Why is the error still reported that nan cannot be converted to an int value? The official website handles the problem of missing values. How to solve this problem?

Feb 22 '23 08:02 gukejun1

https://nvidia-merlin.github.io/Merlin/main/examples/scaling-criteo/02-ETL-with-NVTabular.html# When run this code

Feb 22 '23 08:02 gukejun1

@gukejun1 can you provide more info about your env? how and where did you install merlin libraries?

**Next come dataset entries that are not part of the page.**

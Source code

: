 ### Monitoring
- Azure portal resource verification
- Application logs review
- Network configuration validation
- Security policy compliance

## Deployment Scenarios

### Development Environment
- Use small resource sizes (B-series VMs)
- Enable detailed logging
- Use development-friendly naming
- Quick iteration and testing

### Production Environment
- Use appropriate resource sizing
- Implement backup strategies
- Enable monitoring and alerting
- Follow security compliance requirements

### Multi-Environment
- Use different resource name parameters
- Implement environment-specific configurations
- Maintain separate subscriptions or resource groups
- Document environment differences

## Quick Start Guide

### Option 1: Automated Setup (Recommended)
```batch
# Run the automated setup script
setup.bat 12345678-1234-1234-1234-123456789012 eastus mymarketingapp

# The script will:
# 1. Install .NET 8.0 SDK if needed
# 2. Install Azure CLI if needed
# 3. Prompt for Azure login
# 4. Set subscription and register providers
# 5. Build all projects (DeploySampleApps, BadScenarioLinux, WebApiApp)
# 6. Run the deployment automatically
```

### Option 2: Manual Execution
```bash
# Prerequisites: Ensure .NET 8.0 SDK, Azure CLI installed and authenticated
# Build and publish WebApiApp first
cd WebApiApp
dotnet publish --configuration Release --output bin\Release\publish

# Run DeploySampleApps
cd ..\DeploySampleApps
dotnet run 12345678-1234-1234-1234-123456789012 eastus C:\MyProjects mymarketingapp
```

Are you using a docker image? if yes, which docker image? thanks.

Feb 22 '23 15:02 rnyak

the code is same from this, I use docker images(nvcr.io/nvidia/merlin/merlin-tensorflow 22.12)

Feb 22 '23 15:02 gukejun1

@rnyak this is my full code


BASE_DIR = os.environ.get("BASE_DIR", "/raid/data/criteo")
    INPUT_DATA_DIR = os.environ.get("INPUT_DATA_DIR", BASE_DIR + "/converted/criteo")
    OUTPUT_DATA_DIR = os.environ.get("OUTPUT_DATA_DIR", BASE_DIR + "/test_dask/output")
    USE_HUGECTR = bool(os.environ.get("USE_HUGECTR", ""))
    print(USE_HUGECTR)
    stats_path = os.path.join(OUTPUT_DATA_DIR, "test_dask/stats")
    dask_workdir = os.path.join(OUTPUT_DATA_DIR, "test_dask/workdir")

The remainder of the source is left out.